╭──

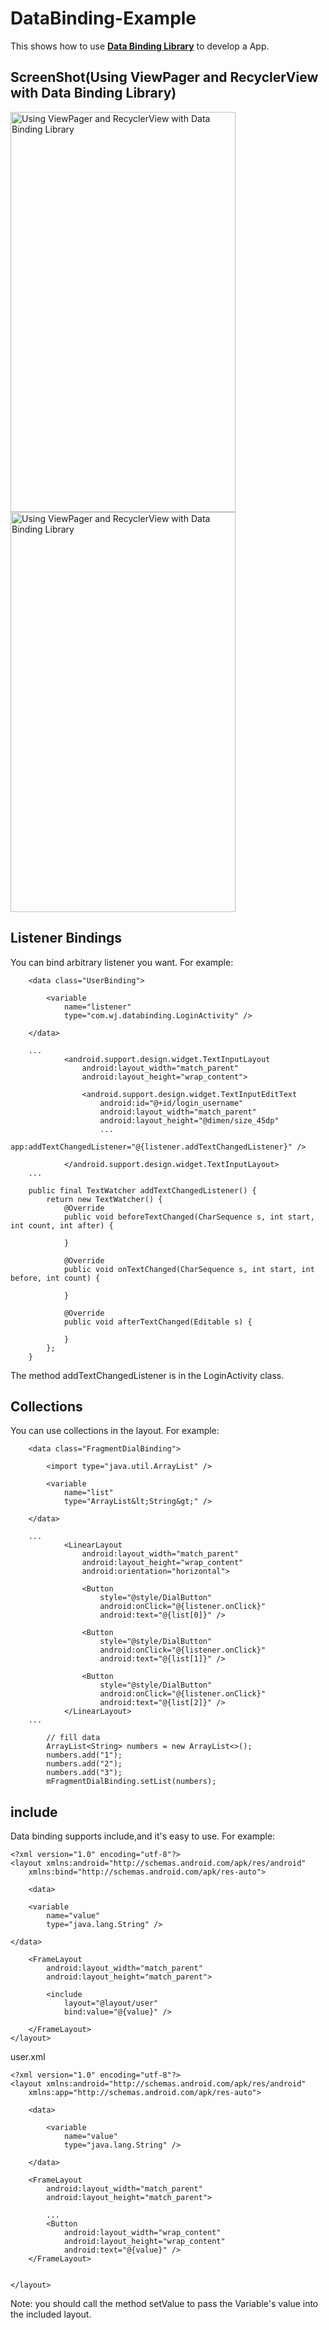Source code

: # DataBinding-Example

This shows how to use **[Data Binding Library](https://developer.android.com/topic/libraries/data-binding/index.html)** to develop a App.

## ScreenShot(Using ViewPager and RecyclerView with Data Binding Library)

<div>
<p>
<img src="./ScreenShot/device-2016-09-21-152330.png" width = "360" height = "640" alt="Using ViewPager and RecyclerView with Data Binding Library" align="left" />
<img src="./ScreenShot/device-2016-09-21-152432.png" width = "360" height = "640" alt="Using ViewPager and RecyclerView with Data Binding Library" align="center" />
</p>
</div>
        
        
<p></p>

## Listener Bindings

You can bind arbitrary listener you want. For example:
```
    <data class="UserBinding">

        <variable
            name="listener"
            type="com.wj.databinding.LoginActivity" />

    </data>
    
    ...
            <android.support.design.widget.TextInputLayout
                android:layout_width="match_parent"
                android:layout_height="wrap_content">

                <android.support.design.widget.TextInputEditText
                    android:id="@+id/login_username"
                    android:layout_width="match_parent"
                    android:layout_height="@dimen/size_45dp"
                    ...
                    app:addTextChangedListener="@{listener.addTextChangedListener}" />

            </android.support.design.widget.TextInputLayout>
    ...
```

```
    public final TextWatcher addTextChangedListener() {
        return new TextWatcher() {
            @Override
            public void beforeTextChanged(CharSequence s, int start, int count, int after) {

            }

            @Override
            public void onTextChanged(CharSequence s, int start, int before, int count) {

            }

            @Override
            public void afterTextChanged(Editable s) {
                
            }
        };
    }
```
The method addTextChangedListener is in the LoginActivity class.

## Collections

You can use collections in the layout. For example:
```
    <data class="FragmentDialBinding">

        <import type="java.util.ArrayList" />
        
        <variable
            name="list"
            type="ArrayList&lt;String&gt;" />
        
    </data>
    
    ...
            <LinearLayout
                android:layout_width="match_parent"
                android:layout_height="wrap_content"
                android:orientation="horizontal">

                <Button
                    style="@style/DialButton"
                    android:onClick="@{listener.onClick}"
                    android:text="@{list[0]}" />

                <Button
                    style="@style/DialButton"
                    android:onClick="@{listener.onClick}"
                    android:text="@{list[1]}" />

                <Button
                    style="@style/DialButton"
                    android:onClick="@{listener.onClick}"
                    android:text="@{list[2]}" />
            </LinearLayout>
    ...
```
```
        // fill data
        ArrayList<String> numbers = new ArrayList<>();
        numbers.add("1");
        numbers.add("2");
        numbers.add("3");
        mFragmentDialBinding.setList(numbers);
```

## include

Data binding supports include,and it's easy to use. For example:
```
<?xml version="1.0" encoding="utf-8"?>
<layout xmlns:android="http://schemas.android.com/apk/res/android"
    xmlns:bind="http://schemas.android.com/apk/res-auto">

    <data>

    <variable
        name="value"
        type="java.lang.String" />

</data>

    <FrameLayout
        android:layout_width="match_parent"
        android:layout_height="match_parent">

        <include
            layout="@layout/user"
            bind:value="@{value}" />

    </FrameLayout>
</layout>

```
user.xml
```
<?xml version="1.0" encoding="utf-8"?>
<layout xmlns:android="http://schemas.android.com/apk/res/android"
    xmlns:app="http://schemas.android.com/apk/res-auto">

    <data>

        <variable
            name="value"
            type="java.lang.String" />

    </data>

    <FrameLayout
        android:layout_width="match_parent"
        android:layout_height="match_parent">

        ...
        <Button
            android:layout_width="wrap_content"
            android:layout_height="wrap_content"
            android:text="@{value}" />
    </FrameLayout>


</layout>
```

Note: you should call the method setValue to pass the Variable's value into the included layout.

╰──

Problem to work on
Line by line, check the listing above for the string "TextWatcher" and say how many lines have it, giving the number alone.

Exercise solution
2